*** Opening Data extract ***

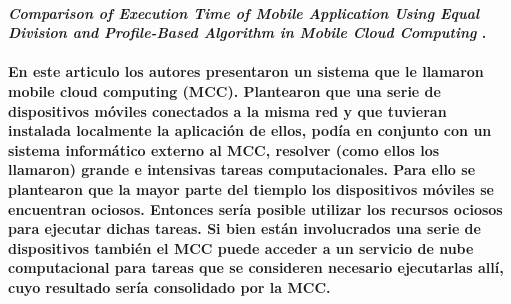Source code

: 
\paragraph{
    \textbf{\emph{Comparison of Execution Time of Mobile
            Application Using Equal Division
            and Profile-Based Algorithm in Mobile
            Cloud Computing}
    }
    \cite[pág. 59]{chaudhary_microservices_2020}.
}


\paragraph{
    En este articulo los autores presentaron un sistema que le llamaron mobile cloud computing (MCC).
    Plantearon que una serie de dispositivos móviles conectados a la misma red y que tuvieran instalada localmente la aplicación de ellos, podía en conjunto con un sistema informático externo al MCC, resolver (como ellos los llamaron) grande e intensivas tareas computacionales. Para ello se plantearon que la mayor parte del tiemplo los dispositivos móviles se encuentran ociosos. Entonces sería posible utilizar los recursos ociosos para ejecutar dichas tareas. Si bien están involucrados una serie de dispositivos también el MCC puede acceder a un servicio de nube computacional para tareas que se consideren necesario ejecutarlas allí, cuyo resultado sería consolidado por la MCC.
}


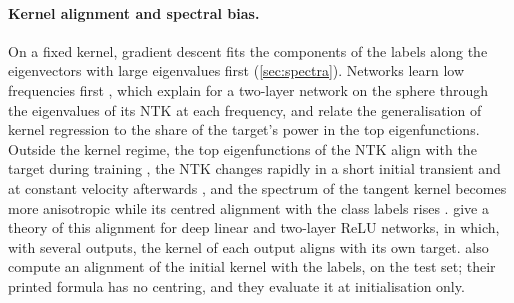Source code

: \documentclass[a4paper,11pt]{article} %
\begin{document}
\paragraph{Kernel alignment and spectral bias.} On a fixed kernel, gradient
descent fits the components of the labels along the eigenvectors with large
eigenvalues first (\cref{sec:spectra}). Networks learn low frequencies first
\citep{rahamanSpectralBiasNeural2019}, which
\citet{basriConvergenceRateNeural2019} explain for a two-layer network on the
sphere through the eigenvalues of its NTK at each frequency, and
\citet{canatarSpectralBiasTaskModel2021} relate the generalisation of kernel
regression to the share of the target's power in the top eigenfunctions.
Outside the kernel regime, the top eigenfunctions of the NTK align with the
target during training \citep{kopitkovNeuralSpectrumAlignment2020}, the NTK
changes rapidly in a short initial transient and at constant velocity afterwards
\citep{fortDeepLearningKernel2020}, and the spectrum of the tangent kernel
becomes more anisotropic while its centred alignment with the class labels
rises \citep{baratinImplicitRegularizationNeural2021}.
 give a theory of this alignment for deep
linear and two-layer ReLU networks, in which, with several outputs, the kernel
of each output aligns with its own target.
 also compute an alignment of the
initial kernel with the labels, on the test set; their printed formula has no
centring, and they evaluate it at initialisation only.
\end{document}
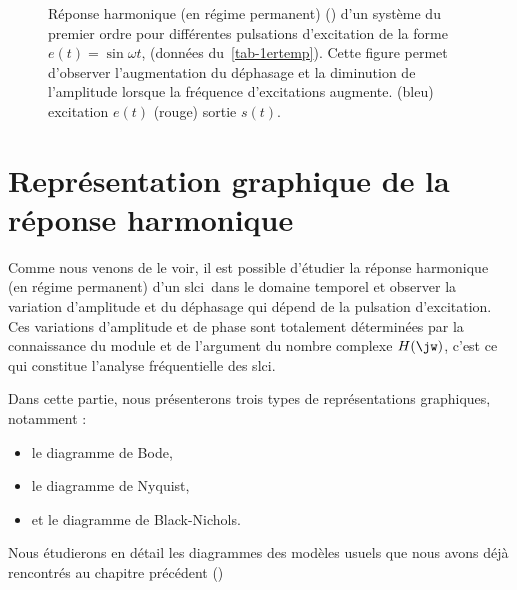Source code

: \begin{figure}[!h]
\begin{center}
\caption{Réponse harmonique (en régime permanent) () d'un système du premier ordre
pour différentes pulsations d'excitation de la forme $e(t)=\sin{\omega t}$, (données du~\cref{tab-1ertemp}).
Cette figure permet d'observer l'augmentation du déphasage et la diminution 
de l'amplitude lorsque la fréquence d'excitations augmente. 
(bleu) excitation $e(t)$ (rouge) sortie $s(t)$.\label{fig-repham}}
\end{center}
\end{figure}







\newpage
\section{Représentation graphique de la réponse harmonique}

Comme nous venons de le voir, il est possible d'étudier
la réponse harmonique (en régime permanent) d'un \gls{slci}~dans le domaine 
temporel et observer la variation d'amplitude et du 
déphasage qui dépend de la pulsation d'excitation. Ces variations 
d'amplitude et de phase sont totalement déterminées par la 
connaissance du module et de l'argument du nombre complexe $H(\jw)$, c'est ce qui constitue 
l'analyse fréquentielle des \gls{slci}.

Dans cette partie, nous présenterons trois types de représentations graphiques, notamment :
\begin{itemize}
    \item le diagramme de Bode,
    \item le diagramme de Nyquist,
    \item et le diagramme de Black-Nichols. 
\end{itemize}
Nous étudierons en détail les diagrammes des 
modèles usuels que nous avons déjà rencontrés 
au chapitre précédent ()

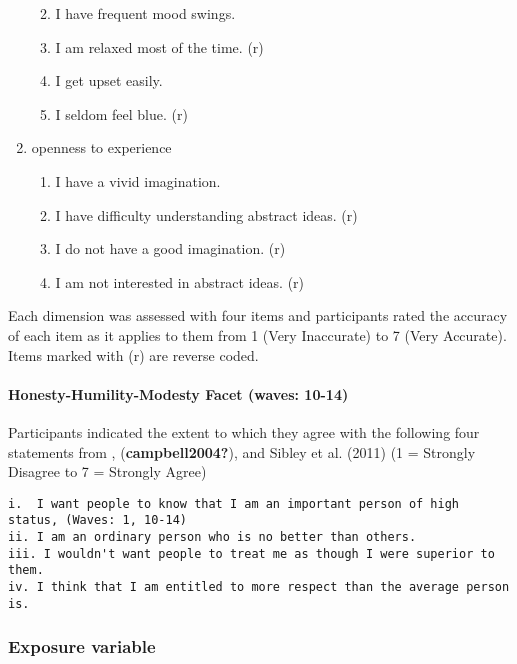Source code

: \documentclass[
  letterpaper,
  DIV=11,
  numbers=noendperiod]{scrartcl}
\let\oldparagraph\paragraph
\renewcommand{\paragraph}[1]{\oldparagraph{#1}\mbox{}}
\providecommand{\tightlist}{%
  \setlength{\itemsep}{0pt}\setlength{\parskip}{0pt}}\usepackage{longtable,booktabs,array}
\begin{document}
\begin{enumerate}
  \begin{enumerate}
  \def\labelenumii{\roman{enumii}.}
  \tightlist
  \item
    I have frequent mood swings.
  \item
    I am relaxed most of the time. (r)
  \item
    I get upset easily.
  \item
    I seldom feel blue. (r)
  \end{enumerate}
\item
  openness to experience

  \begin{enumerate}
  \def\labelenumii{\roman{enumii}.}
  \tightlist
  \item
    I have a vivid imagination.
  \item
    I have difficulty understanding abstract ideas. (r)
  \item
    I do not have a good imagination. (r)
  \item
    I am not interested in abstract ideas. (r)
  \end{enumerate}
\end{enumerate}

Each dimension was assessed with four items and participants rated the
accuracy of each item as it applies to them from 1 (Very Inaccurate) to
7 (Very Accurate). Items marked with (r) are reverse coded.

\hypertarget{honesty-humility-modesty-facet-waves-10-14}{%
\paragraph{Honesty-Humility-Modesty Facet (waves:
10-14)}\label{honesty-humility-modesty-facet-waves-10-14}}

Participants indicated the extent to which they agree with the following
four statements from , (\textbf{campbell2004?}), and Sibley et al.
(2011) (1 = Strongly Disagree to 7 = Strongly Agree)

\begin{verbatim}
i.  I want people to know that I am an important person of high status, (Waves: 1, 10-14)
ii. I am an ordinary person who is no better than others.
iii. I wouldn't want people to treat me as though I were superior to them.
iv. I think that I am entitled to more respect than the average person is.
\end{verbatim}

\hypertarget{exposure-variable}{%
\subsubsection{Exposure variable}\label{exposure-variable}}
\end{document}

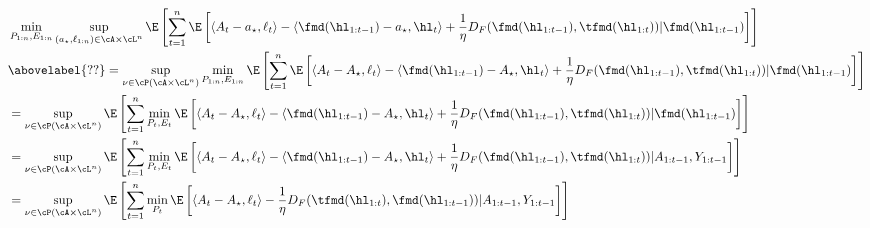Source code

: \begin{align*}
     & \min_{P_{1:n}, E_{1:n}}
    \sup_{(a_\star, \ell_{1:n}) \in \cA \times \cL^n}
    \E\left[
        \sum_{t=1}^{n}
        \E\left[
            \langle A_t - a_\star, \ell_t\rangle
            - \langle \fmd(\hl_{1:t-1}) - a_\star, \hl_t\rangle
            + \frac{1}{\eta} D_F(\fmd(\hl_{1:t-1}), \tfmd(\hl_{1:t}))
            | \fmd(\hl_{1:t-1})
            \right]
    \right]                    \\
     & \abovelabel{??} =
    \sup_{\nu \in \cP(\cA \times \cL^n)}
    \min_{P_{1:n}, E_{1:n}}
    \E\left[
        \sum_{t=1}^{n}
        \E\left[
            \langle A_t - A_\star, \ell_t\rangle
            - \langle \fmd(\hl_{1:t-1}) - A_\star, \hl_t\rangle
            + \frac{1}{\eta} D_F(\fmd(\hl_{1:t-1}), \tfmd(\hl_{1:t}))
            | \fmd(\hl_{1:t-1})
            \right]
    \right]                    \\
     & =
    \sup_{\nu \in \cP(\cA \times \cL^n)}
    \E\left[
        \sum_{t=1}^{n}
        \min_{P_t, E_t}
        \E\left[
            \langle A_t - A_\star, \ell_t\rangle
            - \langle \fmd(\hl_{1:t-1}) - A_\star, \hl_t\rangle
            + \frac{1}{\eta} D_F(\fmd(\hl_{1:t-1}), \tfmd(\hl_{1:t}))
            | \fmd(\hl_{1:t-1})
            \right]
    \right]                    \\
     & =
    \sup_{\nu \in \cP(\cA \times \cL^n)}
    \E\left[
        \sum_{t=1}^{n}
        \min_{P_t, E_t}
        \E\left[
            \langle A_t - A_\star, \ell_t\rangle
            - \langle \fmd(\hl_{1:t-1}) - A_\star, \hl_t\rangle
            + \frac{1}{\eta} D_F(\fmd(\hl_{1:t-1}), \tfmd(\hl_{1:t}))
            | A_{1:t-1}, Y_{1:t-1}
            \right]
    \right]                    \\
     & =
    \sup_{\nu \in \cP(\cA \times \cL^n)}
    \E\left[
        \sum_{t=1}^{n}
        \min_{P_t}
        \E\left[
            \langle A_t - A_\star, \ell_t\rangle
            -
            \frac{1}{\eta} D_F(\tfmd(\hl_{1:t}), \fmd(\hl_{1:t-1}))
            | A_{1:t-1}, Y_{1:t-1}
            \right]
    \right]                    \\
\end{align*}





\clearpage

*** Closing Data extract ***

| What is being asked |
In the listing, find each line with the string "figure" and copy it.

| Solution below |
: \begin{figure}[!h]
Cette figure permet d'observer l'augmentation du déphasage et la diminution 
\end{figure}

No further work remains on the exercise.